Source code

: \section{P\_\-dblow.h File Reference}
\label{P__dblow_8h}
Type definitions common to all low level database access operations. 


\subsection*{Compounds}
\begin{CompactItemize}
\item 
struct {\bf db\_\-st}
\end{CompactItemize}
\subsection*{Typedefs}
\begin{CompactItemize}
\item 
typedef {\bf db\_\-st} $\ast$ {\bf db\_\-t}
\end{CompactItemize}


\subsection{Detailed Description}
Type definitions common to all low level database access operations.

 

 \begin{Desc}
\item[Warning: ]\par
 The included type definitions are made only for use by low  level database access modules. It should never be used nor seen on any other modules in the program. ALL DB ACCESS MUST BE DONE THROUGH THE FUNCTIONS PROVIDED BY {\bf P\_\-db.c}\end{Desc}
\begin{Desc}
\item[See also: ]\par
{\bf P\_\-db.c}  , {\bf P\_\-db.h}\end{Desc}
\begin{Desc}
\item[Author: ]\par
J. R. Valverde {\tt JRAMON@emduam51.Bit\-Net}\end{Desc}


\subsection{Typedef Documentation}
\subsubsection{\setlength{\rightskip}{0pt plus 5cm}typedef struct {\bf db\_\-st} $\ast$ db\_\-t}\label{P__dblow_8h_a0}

┄┄┄┄┄┄┄┄┄┄┄┄┄┄┄┄┄┄┄┄

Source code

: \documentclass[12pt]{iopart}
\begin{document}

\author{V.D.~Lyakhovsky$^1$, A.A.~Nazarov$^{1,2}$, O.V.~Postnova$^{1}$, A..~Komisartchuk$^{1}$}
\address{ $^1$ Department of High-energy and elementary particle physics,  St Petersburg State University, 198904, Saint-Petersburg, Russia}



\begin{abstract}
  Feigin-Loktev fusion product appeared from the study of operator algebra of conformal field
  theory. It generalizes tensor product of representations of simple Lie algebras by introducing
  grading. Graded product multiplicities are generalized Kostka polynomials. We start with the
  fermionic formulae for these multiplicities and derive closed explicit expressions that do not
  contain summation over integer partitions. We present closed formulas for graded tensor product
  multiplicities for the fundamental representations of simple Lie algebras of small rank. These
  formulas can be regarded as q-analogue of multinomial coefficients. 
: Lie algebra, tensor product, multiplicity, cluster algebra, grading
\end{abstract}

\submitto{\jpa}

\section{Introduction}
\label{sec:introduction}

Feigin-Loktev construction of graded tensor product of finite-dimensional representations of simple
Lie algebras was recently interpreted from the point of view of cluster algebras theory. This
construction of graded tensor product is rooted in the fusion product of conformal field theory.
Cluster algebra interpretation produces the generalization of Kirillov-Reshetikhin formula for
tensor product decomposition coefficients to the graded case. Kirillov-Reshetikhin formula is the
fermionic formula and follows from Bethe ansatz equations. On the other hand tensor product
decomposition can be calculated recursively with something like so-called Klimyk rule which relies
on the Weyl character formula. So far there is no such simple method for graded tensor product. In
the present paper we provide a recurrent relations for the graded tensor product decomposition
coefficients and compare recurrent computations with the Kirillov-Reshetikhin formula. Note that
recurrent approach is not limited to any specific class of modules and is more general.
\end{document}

┄┄┄┄┄┄┄┄┄┄┄┄┄┄┄┄┄┄┄┄

Problem - From the entries above, print the lines beginning at the one with "Feigin-Loktev fusion product" and stopping after the one with "tensor product decomposition coefficients", exactly as written and with nothing else.

Answer for this exercise -
  Feigin-Loktev fusion product appeared from the study of operator algebra of conformal field
  theory. It generalizes tensor product of representations of simple Lie algebras by introducing
  grading. Graded product multiplicities are generalized Kostka polynomials. We start with the
  fermionic formulae for these multiplicities and derive closed explicit expressions that do not
  contain summation over integer partitions. We present closed formulas for graded tensor product
  multiplicities for the fundamental representations of simple Lie algebras of small rank. These
  formulas can be regarded as q-analogue of multinomial coefficients. 
: Lie algebra, tensor product, multiplicity, cluster algebra, grading
\end{abstract}

\submitto{\jpa}

\section{Introduction}
\label{sec:introduction}

Feigin-Loktev construction of graded tensor product of finite-dimensional representations of simple
Lie algebras was recently interpreted from the point of view of cluster algebras theory. This
construction of graded tensor product is rooted in the fusion product of conformal field theory.
Cluster algebra interpretation produces the generalization of Kirillov-Reshetikhin formula for
tensor product decomposition coefficients to the graded case. Kirillov-Reshetikhin formula is the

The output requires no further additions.